Expecting to be chided or sassed for the comment, Evan is surprised when Giorgio gives him a soft expression he hasn't seen before.
"Thank you. It was a gift from my mother's side."
The pair share a moment of fondness with each other, which is suddenly ruined when a scream with a Spanish accent can be heard.
"Mr Alvarez, calm dow—" A different pair's instructor soothes.
"No!" Screams Santiago. "I have been calm enough! Having such a weak partner is bad enough, but this pendejo [fucktard] cannot even learn a simple dance. I will NOT have my suffering prolonged by this retard!"
The berated man looks down at the ground, feeling so very small.
"Monsieur Bernard. Stay where you are." Jean orders to Evan who had started walking towards the abused man.
"But he—"
"Do not forget that we are all soldiers here. You are to complete my drills until I dismiss you both." Jean says sternly. His expression softens a little. "Do not worry about that… mess. My colleague is more than capable of sorting it out.
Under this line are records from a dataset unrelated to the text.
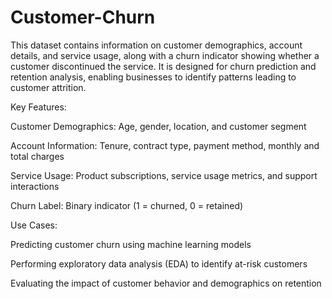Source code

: # Customer-Churn
This dataset contains information on customer demographics, account details, and service usage, along with a churn indicator showing whether a customer discontinued the service. It is designed for churn prediction and retention analysis, enabling businesses to identify patterns leading to customer attrition.

Key Features:

Customer Demographics: Age, gender, location, and customer segment

Account Information: Tenure, contract type, payment method, monthly and total charges

Service Usage: Product subscriptions, service usage metrics, and support interactions

Churn Label: Binary indicator (1 = churned, 0 = retained)

Use Cases:

Predicting customer churn using machine learning models

Performing exploratory data analysis (EDA) to identify at-risk customers

Evaluating the impact of customer behavior and demographics on retention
"Poor Rúben…" Evan mumbles as he and Giorgio take their positions again. Guess we found out which poor guy is Santiago's partner.
Much to their displeasure it would be a total of five hours before they are given a satisfactory completion status of the remedial class.
Jean watched happily watched the duo grumble towards the doorway, as they were finally dismissed from his class and allowed their freedom. "Ahh, don't they remind you of us?"
Another grey-haired instructor clicked his tongue. "I take offense in you suggesting Italians lack 'la passion'.
"Ha ha ha! Now, now, Monsieur Bardi. That was just bait to get him to dance. I know how fiery Italians are from experience." Jean grinned holding out his hands. "Now! Shall we dance, my dear partner?"
[DAY 22]
They are in a labyrinth modelled after a warehouse today with pop-up targets. To add some danger to it, most of the targets have fitted motion detectors which activate paint guns to fire. When sufficiently hit, the paint gun deactivates while the pressure plates feed a score into a computer.
It's not to say they were slow in improving before being subjected to the horrors of eternal dancing, but their movement have a flow previously unseen.
Rather than trying to carry the team himself, Giorgio does the unthinkable, and lets his partner take point and have his pick of oncoming targets.
Evan relishes diving head first into the fray to mow down any immediate targets with his rapid fire. It suits his confident, albeit brash nature.
In their formation, Giorgio covers Evan's flank and takes out targets from a longer range utilising his high precision skills. It's as though they glided rather than battled through the training room.
"Phew! That felt waaaay easier than usual. It wasn't set to super easy or something, was it?" Evan says as they enter the review room.
Giorgio looks at a monitor. "No... Looks like it's set to the usual A-rank difficulty. Hey, we finished it in a little over three minutes."
Evan grins at his partner. When they had first started, it took roughly ten minutes for a warehouse this size.
Giorgio smiles back at his partner. "How about that banquet I promised you to celebrate tomorrow night?"
[DAY 23]
Evan poked his head in the fridge. "Ahhh… I think you got too excited."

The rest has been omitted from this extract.